Tuesday, May 12, 2009

The World of Charles Addams

Here's how this works: I finish reading something, and I tell you about it, and I try not to bore you to death. Today: a review, of sorts, of The World of Charles Addams (Knopf, 1991).

I've been in a New Yorker mood for many months now. I've been slowly working my way through that mammoth Complete Cartoons book and CD-ROM collection that Marie gave me since Christmas, and I'm saving myself the treat of looking at all of the great, underrated Jack Ziegler work on the disk for when I'm finished with the book itself. But seeing some of Charles Addams's earliest material - not that there was any apparent learning curve, he arrived, fully formed, as one of America's greatest cartoonists - reminded me that I had been meaning for years to get myself a copy of this brilliant Addams coffeetable book.

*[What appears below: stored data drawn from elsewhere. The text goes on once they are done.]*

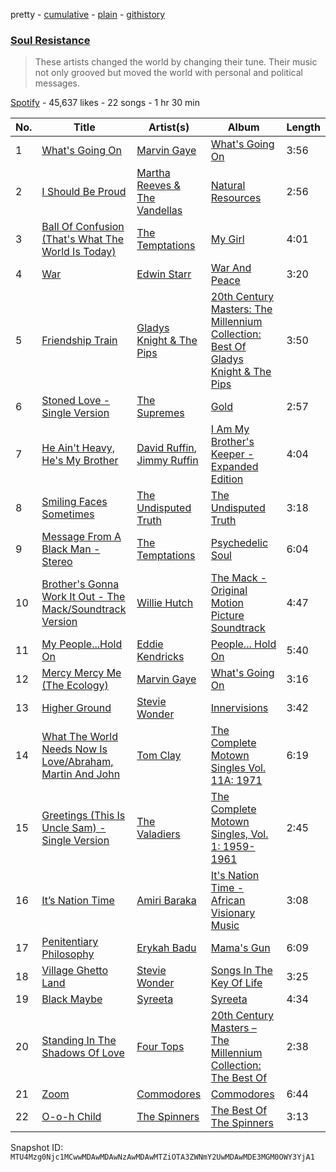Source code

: pretty - [cumulative](/playlists/cumulative/37i9dQZF1DX8YFIEyRvxXj.md) - [plain](/playlists/plain/37i9dQZF1DX8YFIEyRvxXj) - [githistory](https://github.githistory.xyz/mackorone/spotify-playlist-archive/blob/main/playlists/plain/37i9dQZF1DX8YFIEyRvxXj)

### [Soul Resistance](https://open.spotify.com/playlist/37i9dQZF1DX8YFIEyRvxXj)

> These artists changed the world by changing their tune\.  Their music not only grooved but moved the world with personal and political messages.

[Spotify](https://open.spotify.com/user/spotify) - 45,637 likes - 22 songs - 1 hr 30 min

| No. | Title | Artist(s) | Album | Length |
|---|---|---|---|---|
| 1 | [What's Going On](https://open.spotify.com/track/4RNHbYuRaZesMODlihhsUG) | [Marvin Gaye](https://open.spotify.com/artist/3koiLjNrgRTNbOwViDipeA) | [What's Going On](https://open.spotify.com/album/3OpydOJywRIIozfItYnQlr) | 3:56 |
| 2 | [I Should Be Proud](https://open.spotify.com/track/2nxSAQBvF6gDIwZmG6B9nO) | [Martha Reeves & The Vandellas](https://open.spotify.com/artist/1Pe5hlKMCTULjosqZ6KanP) | [Natural Resources](https://open.spotify.com/album/2LVHRojdrMALUMJpXX4aFJ) | 2:56 |
| 3 | [Ball Of Confusion \(That's What The World Is Today\)](https://open.spotify.com/track/7gWBXNYoKH7jLZx0MgZCfl) | [The Temptations](https://open.spotify.com/artist/3RwQ26hR2tJtA8F9p2n7jG) | [My Girl](https://open.spotify.com/album/5IdbJSrVUOScGmNxCMjHUM) | 4:01 |
| 4 | [War](https://open.spotify.com/track/4ZEEcEMGjkWOfZNBcIB9yE) | [Edwin Starr](https://open.spotify.com/artist/1B8AXU6gIIafpyLEpbcv1u) | [War And Peace](https://open.spotify.com/album/26pzgagMwY4opUvVUdSuum) | 3:20 |
| 5 | [Friendship Train](https://open.spotify.com/track/6ZuT1W9PtkDMit1dbDs8jz) | [Gladys Knight & The Pips](https://open.spotify.com/artist/0TF2NxkJZPQoX1H53rEFM1) | [20th Century Masters: The Millennium Collection: Best Of Gladys Knight & The Pips](https://open.spotify.com/album/69XU1bvrFrlSonYJpWKjrn) | 3:50 |
| 6 | [Stoned Love \- Single Version](https://open.spotify.com/track/03IOfDZjjJNG8lDrpEB0ZS) | [The Supremes](https://open.spotify.com/artist/57bUPid8xztkieZfS7OlEV) | [Gold](https://open.spotify.com/album/7bPBdkx7Vm2vqDkwnfNlg8) | 2:57 |
| 7 | [He Ain't Heavy, He's My Brother](https://open.spotify.com/track/70n6myJfcm0dOmqbu9iA4l) | [David Ruffin](https://open.spotify.com/artist/3FZn8Z2B7mfaSOU8NE62KR), [Jimmy Ruffin](https://open.spotify.com/artist/0hF0PwB04hnXfYMiZWfJzy) | [I Am My Brother's Keeper \- Expanded Edition](https://open.spotify.com/album/0ZSBkSovYAg7DxQQ8119tK) | 4:04 |
| 8 | [Smiling Faces Sometimes](https://open.spotify.com/track/5Vdg4tP25ffeGEC5GGmCwm) | [The Undisputed Truth](https://open.spotify.com/artist/2tkwWmcZOQPNbbIdknfBsw) | [The Undisputed Truth](https://open.spotify.com/album/0HHW9b70iZmfWNcFfjOFEz) | 3:18 |
| 9 | [Message From A Black Man \- Stereo](https://open.spotify.com/track/7uwymVAAwqC5VI5IUkGt6s) | [The Temptations](https://open.spotify.com/artist/3RwQ26hR2tJtA8F9p2n7jG) | [Psychedelic Soul](https://open.spotify.com/album/5zPOHYH3syqB7vMfo6hs6G) | 6:04 |
| 10 | [Brother's Gonna Work It Out \- The Mack/Soundtrack Version](https://open.spotify.com/track/1haurWCw5Yb1oP8xNQTfCV) | [Willie Hutch](https://open.spotify.com/artist/5w834ZosnqiBBV8xXCi3oD) | [The Mack \- Original Motion Picture Soundtrack](https://open.spotify.com/album/0iOSxNFl6YhVjWxlzyq5T1) | 4:47 |
| 11 | [My People...Hold On](https://open.spotify.com/track/5zKAlrdrdEkBkylhwT3cqH) | [Eddie Kendricks](https://open.spotify.com/artist/2Uuon75BhnuuxdKLYn4wHn) | [People..\. Hold On](https://open.spotify.com/album/56H0s8mDvyhVZOWn3vEBgS) | 5:40 |
| 12 | [Mercy Mercy Me \(The Ecology\)](https://open.spotify.com/track/1dnTzkUEdwm9jrmdpKSfWU) | [Marvin Gaye](https://open.spotify.com/artist/3koiLjNrgRTNbOwViDipeA) | [What's Going On](https://open.spotify.com/album/1tIrtPivfbpXp1Fp9fdhsg) | 3:16 |
| 13 | [Higher Ground](https://open.spotify.com/track/0dMd4rilfd6gPbXaLpNYhu) | [Stevie Wonder](https://open.spotify.com/artist/7guDJrEfX3qb6FEbdPA5qi) | [Innervisions](https://open.spotify.com/album/5jgI8Eminx9MmLBontDWq8) | 3:42 |
| 14 | [What The World Needs Now Is Love/Abraham, Martin And John](https://open.spotify.com/track/706CvlhWdQi3hmCEas3iBN) | [Tom Clay](https://open.spotify.com/artist/07PipPbqSffwUKRCQ5AcC6) | [The Complete Motown Singles Vol\. 11A: 1971](https://open.spotify.com/album/7B8AZ5Vx6quCCl5sDX6TaZ) | 6:19 |
| 15 | [Greetings \(This Is Uncle Sam\) \- Single Version](https://open.spotify.com/track/4IlsLphpkrX1fxA1vuuSjy) | [The Valadiers](https://open.spotify.com/artist/7FJuJVKIVnGjlTQWksXwX7) | [The Complete Motown Singles, Vol\. 1: 1959\-1961](https://open.spotify.com/album/13z3kSJRI5AzqRuPnSHyOU) | 2:45 |
| 16 | [It’s Nation Time](https://open.spotify.com/track/51YTMo5liOoytxQSMTRurI) | [Amiri Baraka](https://open.spotify.com/artist/7KYqj72JjHmay1VKYjC5c4) | [It's Nation Time \- African Visionary Music](https://open.spotify.com/album/7nFEkgNDRnjVP1hUvBCf5k) | 3:08 |
| 17 | [Penitentiary Philosophy](https://open.spotify.com/track/4Nngx0azfbJibdS5oT3dG8) | [Erykah Badu](https://open.spotify.com/artist/7IfculRW2WXyzNQ8djX8WX) | [Mama's Gun](https://open.spotify.com/album/3cADvHRdKniF9ELCn1zbGH) | 6:09 |
| 18 | [Village Ghetto Land](https://open.spotify.com/track/0dG7mCPPLmwf1HQ1svKA5c) | [Stevie Wonder](https://open.spotify.com/artist/7guDJrEfX3qb6FEbdPA5qi) | [Songs In The Key Of Life](https://open.spotify.com/album/7CHbtqCFJhRwQ6I3Smf74c) | 3:25 |
| 19 | [Black Maybe](https://open.spotify.com/track/6tO7l18wFdc88kteJNsmHt) | [Syreeta](https://open.spotify.com/artist/594LqcHtMvKoR0URmSiYJB) | [Syreeta](https://open.spotify.com/album/3n1xzSodX4xbPpXCclA5if) | 4:34 |
| 20 | [Standing In The Shadows Of Love](https://open.spotify.com/track/410S5c6jdjG5TyGZUvlqx1) | [Four Tops](https://open.spotify.com/artist/7fIvjotigTGWqjIz6EP1i4) | [20th Century Masters – The Millennium Collection: The Best Of](https://open.spotify.com/album/3dfUrPJtFPlqZxoxD2f0Kb) | 2:38 |
| 21 | [Zoom](https://open.spotify.com/track/14Tj6yYXItEhy466a0yeR0) | [Commodores](https://open.spotify.com/artist/6twIAGnYuIT1pncMAsXnEm) | [Commodores](https://open.spotify.com/album/2tzbNCAUTmW4MIM2Ulvrwl) | 6:44 |
| 22 | [O\-o\-h Child](https://open.spotify.com/track/4huOPF1DlqeSkF3PPcUYcJ) | [The Spinners](https://open.spotify.com/artist/5fbhwqYYh4YwUoEs582mq5) | [The Best Of The Spinners](https://open.spotify.com/album/1YtoIFW84QtpYVlkOR8xTe) | 3:13 |

Snapshot ID: `MTU4Mzg0Njc1MCwwMDAwMDAwNzAwMDAwMTZiOTA3ZWNmY2UwMDAwMDE3MGM0OWY3YjA1`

It's a huge, wonderful collection and while I'm sure it could prompt any number of long dissertations about Addams and the macabre and bizarre settings of his weird, funny cartoons, I think those essays have already been written. What I can tell you is that this giant book is more than 300 pages long, with two color sections and a fascinating little biographical essay. The reproduction of all this old material is very nice, and it's a great package which should have been kept in print. That said, you should be able to find a secondhand copy for not too much money, and I recommend you do so. Also, the one about the husband snatched from his picnic by a giant bird is the funniest comic panel ever.